• [Task instructions] Without copying the images, write out all the entries below verbatim.

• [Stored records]

*-*-*

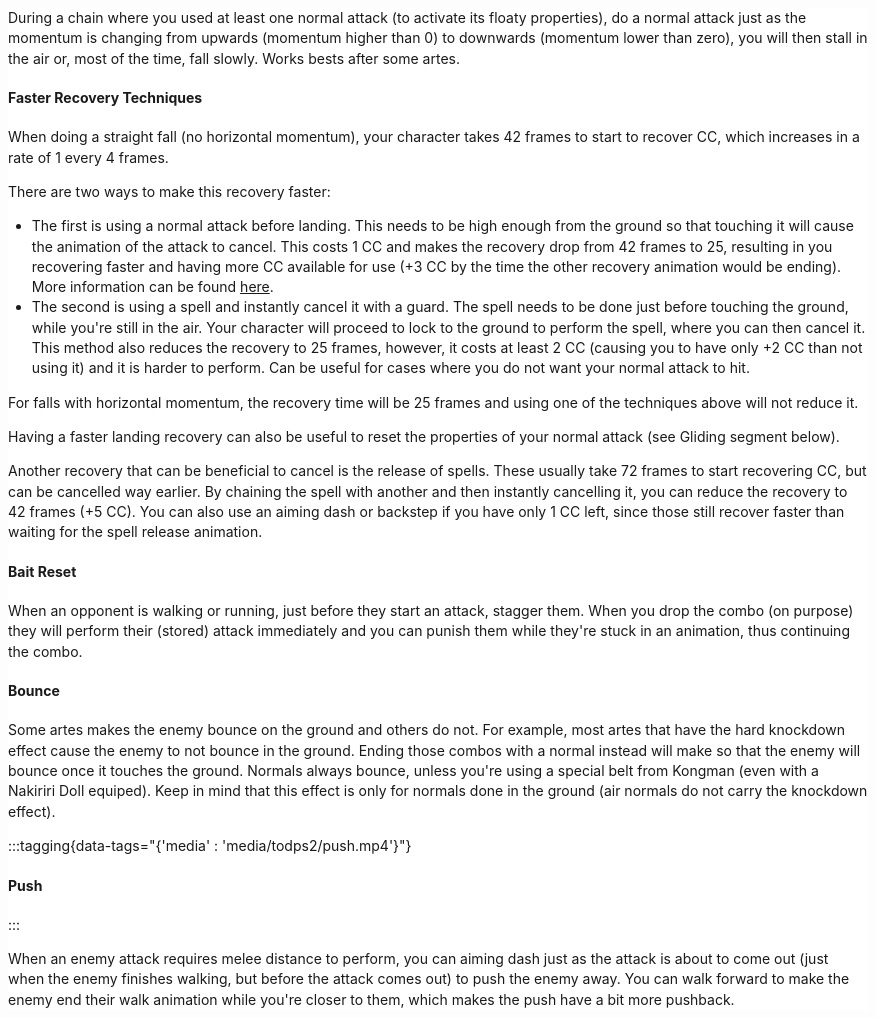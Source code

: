 During a chain where you used at least one normal attack (to activate its floaty properties), do a normal attack just as the momentum is changing from upwards (momentum higher than 0) to downwards (momentum lower than zero), you will then stall in the air or, most of the time, fall slowly. Works bests after some artes.

#### Faster Recovery Techniques

When doing a straight fall (no horizontal momentum), your character takes 42 frames to start to recover CC, which increases in a rate of 1 every 4 frames.

There are two ways to make this recovery faster:
- The first is using a normal attack before landing. This needs to be high enough from the ground so that touching it will cause the animation of the attack to cancel. This costs 1 CC and makes the recovery drop from 42 frames to 25, resulting in you recovering faster and having more CC available for use (+3 CC by the time the other recovery animation would be ending). More information can be found [here](https://www.youtube.com/watch?v=58AZmkFtH-I).
- The second is using a spell and instantly cancel it with a guard. The spell needs to be done just before touching the ground, while you're still in the air. Your character will proceed to lock to the ground to perform the spell, where you can then cancel it. This method also reduces the recovery to 25 frames, however, it costs at least 2 CC (causing you to have only +2 CC than not using it) and it is harder to perform. Can be useful for cases where you do not want your normal attack to hit.

For falls with horizontal momentum, the recovery time will be 25 frames and using one of the techniques above will not reduce it.

Having a faster landing recovery can also be useful to reset the properties of your normal attack (see Gliding segment below).

Another recovery that can be beneficial to cancel is the release of spells. These usually take 72 frames to start recovering CC, but can be cancelled way earlier. By chaining the spell with another and then instantly cancelling it, you can reduce the recovery to 42 frames (+5 CC). You can also use an aiming dash or backstep if you have only 1 CC left, since those still recover faster than waiting for the spell release animation.

#### Bait Reset

When an opponent is walking or running, just before they start an attack, stagger them. When you drop the combo (on purpose) they will perform their (stored) attack immediately and you can punish them while they're stuck in an animation, thus continuing the combo.

#### Bounce

Some artes makes the enemy bounce on the ground and others do not. For example, most artes that have the hard knockdown effect cause the enemy to not bounce in the ground. Ending those combos with a normal instead will make so that the enemy will bounce once it touches the ground. Normals always bounce, unless you're using a special belt from Kongman (even with a Nakiriri Doll equiped). Keep in mind that this effect is only for normals done in the ground (air normals do not carry the knockdown effect).

:::tagging{data-tags="{'media' : 'media/todps2/push.mp4'}"}
#### Push
:::

When an enemy attack requires melee distance to perform, you can aiming dash just as the attack is about to come out (just when the enemy finishes walking, but before the attack comes out) to push the enemy away. You can walk forward to make the enemy end their walk animation while you're closer to them, which makes the push have a bit more pushback.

*-*-*

• [Solution to this problem]
Source code

: During a chain where you used at least one normal attack (to activate its floaty properties), do a normal attack just as the momentum is changing from upwards (momentum higher than 0) to downwards (momentum lower than zero), you will then stall in the air or, most of the time, fall slowly. Works bests after some artes.

#### Faster Recovery Techniques

When doing a straight fall (no horizontal momentum), your character takes 42 frames to start to recover CC, which increases in a rate of 1 every 4 frames.

There are two ways to make this recovery faster:
- The first is using a normal attack before landing. This needs to be high enough from the ground so that touching it will cause the animation of the attack to cancel. This costs 1 CC and makes the recovery drop from 42 frames to 25, resulting in you recovering faster and having more CC available for use (+3 CC by the time the other recovery animation would be ending). More information can be found [here](https://www.youtube.com/watch?v=58AZmkFtH-I).
- The second is using a spell and instantly cancel it with a guard. The spell needs to be done just before touching the ground, while you're still in the air. Your character will proceed to lock to the ground to perform the spell, where you can then cancel it. This method also reduces the recovery to 25 frames, however, it costs at least 2 CC (causing you to have only +2 CC than not using it) and it is harder to perform. Can be useful for cases where you do not want your normal attack to hit.

For falls with horizontal momentum, the recovery time will be 25 frames and using one of the techniques above will not reduce it.

Having a faster landing recovery can also be useful to reset the properties of your normal attack (see Gliding segment below).

Another recovery that can be beneficial to cancel is the release of spells. These usually take 72 frames to start recovering CC, but can be cancelled way earlier. By chaining the spell with another and then instantly cancelling it, you can reduce the recovery to 42 frames (+5 CC). You can also use an aiming dash or backstep if you have only 1 CC left, since those still recover faster than waiting for the spell release animation.

#### Bait Reset

When an opponent is walking or running, just before they start an attack, stagger them. When you drop the combo (on purpose) they will perform their (stored) attack immediately and you can punish them while they're stuck in an animation, thus continuing the combo.

#### Bounce

Some artes makes the enemy bounce on the ground and others do not. For example, most artes that have the hard knockdown effect cause the enemy to not bounce in the ground. Ending those combos with a normal instead will make so that the enemy will bounce once it touches the ground. Normals always bounce, unless you're using a special belt from Kongman (even with a Nakiriri Doll equiped). Keep in mind that this effect is only for normals done in the ground (air normals do not carry the knockdown effect).

:::tagging{data-tags="{'media' : 'media/todps2/push.mp4'}"}
#### Push
:::

When an enemy attack requires melee distance to perform, you can aiming dash just as the attack is about to come out (just when the enemy finishes walking, but before the attack comes out) to push the enemy away. You can walk forward to make the enemy end their walk animation while you're closer to them, which makes the push have a bit more pushback.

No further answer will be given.